BEGIN

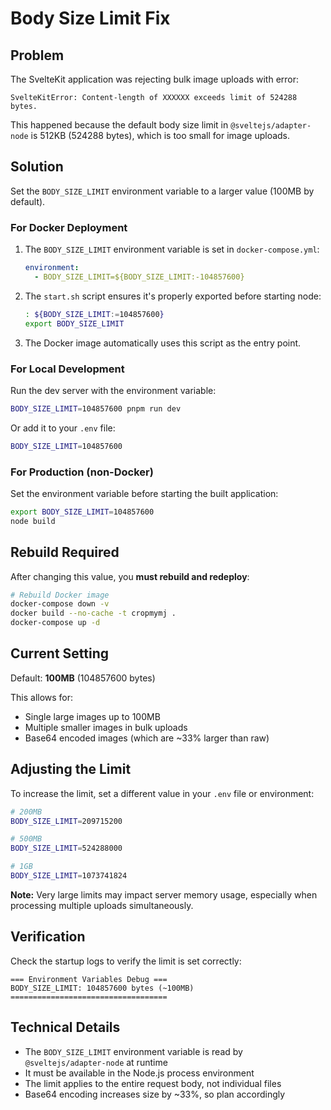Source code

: # Body Size Limit Fix

## Problem

The SvelteKit application was rejecting bulk image uploads with error:
```
SvelteKitError: Content-length of XXXXXX exceeds limit of 524288 bytes.
```

This happened because the default body size limit in `@sveltejs/adapter-node` is 512KB (524288 bytes), which is too small for image uploads.

## Solution

Set the `BODY_SIZE_LIMIT` environment variable to a larger value (100MB by default).

### For Docker Deployment

1. The `BODY_SIZE_LIMIT` environment variable is set in `docker-compose.yml`:
   ```yaml
   environment:
     - BODY_SIZE_LIMIT=${BODY_SIZE_LIMIT:-104857600}
   ```

2. The `start.sh` script ensures it's properly exported before starting node:
   ```sh
   : ${BODY_SIZE_LIMIT:=104857600}
   export BODY_SIZE_LIMIT
   ```

3. The Docker image automatically uses this script as the entry point.

### For Local Development

Run the dev server with the environment variable:

```bash
BODY_SIZE_LIMIT=104857600 pnpm run dev
```

Or add it to your `.env` file:

```bash
BODY_SIZE_LIMIT=104857600
```

### For Production (non-Docker)

Set the environment variable before starting the built application:

```bash
export BODY_SIZE_LIMIT=104857600
node build
```

## Rebuild Required

After changing this value, you **must rebuild and redeploy**:

```bash
# Rebuild Docker image
docker-compose down -v
docker build --no-cache -t cropmymj .
docker-compose up -d
```

## Current Setting

Default: **100MB** (104857600 bytes)

This allows for:
- Single large images up to 100MB
- Multiple smaller images in bulk uploads
- Base64 encoded images (which are ~33% larger than raw)

## Adjusting the Limit

To increase the limit, set a different value in your `.env` file or environment:

```bash
# 200MB
BODY_SIZE_LIMIT=209715200

# 500MB
BODY_SIZE_LIMIT=524288000

# 1GB
BODY_SIZE_LIMIT=1073741824
```

**Note:** Very large limits may impact server memory usage, especially when processing multiple uploads simultaneously.

## Verification

Check the startup logs to verify the limit is set correctly:

```
=== Environment Variables Debug ===
BODY_SIZE_LIMIT: 104857600 bytes (~100MB)
===================================
```

## Technical Details

- The `BODY_SIZE_LIMIT` environment variable is read by `@sveltejs/adapter-node` at runtime
- It must be available in the Node.js process environment
- The limit applies to the entire request body, not individual files
- Base64 encoding increases size by ~33%, so plan accordingly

END

▶ [ASSIGNED TASK]: Line by line, return the listing above exactly, dropping every picture.

▶ [WRITTEN RESPONSE]:
Source code

: # Body Size Limit Fix

## Problem

The SvelteKit application was rejecting bulk image uploads with error:
```
SvelteKitError: Content-length of XXXXXX exceeds limit of 524288 bytes.
```

This happened because the default body size limit in `@sveltejs/adapter-node` is 512KB (524288 bytes), which is too small for image uploads.

## Solution

Set the `BODY_SIZE_LIMIT` environment variable to a larger value (100MB by default).

### For Docker Deployment

1. The `BODY_SIZE_LIMIT` environment variable is set in `docker-compose.yml`:
   ```yaml
   environment:
     - BODY_SIZE_LIMIT=${BODY_SIZE_LIMIT:-104857600}
   ```

2. The `start.sh` script ensures it's properly exported before starting node:
   ```sh
   : ${BODY_SIZE_LIMIT:=104857600}
   export BODY_SIZE_LIMIT
   ```

3. The Docker image automatically uses this script as the entry point.

### For Local Development

Run the dev server with the environment variable:

```bash
BODY_SIZE_LIMIT=104857600 pnpm run dev
```

Or add it to your `.env` file:

```bash
BODY_SIZE_LIMIT=104857600
```

### For Production (non-Docker)

Set the environment variable before starting the built application:

```bash
export BODY_SIZE_LIMIT=104857600
node build
```

## Rebuild Required

After changing this value, you **must rebuild and redeploy**:

```bash
# Rebuild Docker image
docker-compose down -v
docker build --no-cache -t cropmymj .
docker-compose up -d
```

## Current Setting

Default: **100MB** (104857600 bytes)

This allows for:
- Single large images up to 100MB
- Multiple smaller images in bulk uploads
- Base64 encoded images (which are ~33% larger than raw)

## Adjusting the Limit

To increase the limit, set a different value in your `.env` file or environment:

```bash
# 200MB
BODY_SIZE_LIMIT=209715200

# 500MB
BODY_SIZE_LIMIT=524288000

# 1GB
BODY_SIZE_LIMIT=1073741824
```

**Note:** Very large limits may impact server memory usage, especially when processing multiple uploads simultaneously.

## Verification

Check the startup logs to verify the limit is set correctly:

```
=== Environment Variables Debug ===
BODY_SIZE_LIMIT: 104857600 bytes (~100MB)
===================================
```

## Technical Details

- The `BODY_SIZE_LIMIT` environment variable is read by `@sveltejs/adapter-node` at runtime
- It must be available in the Node.js process environment
- The limit applies to the entire request body, not individual files
- Base64 encoding increases size by ~33%, so plan accordingly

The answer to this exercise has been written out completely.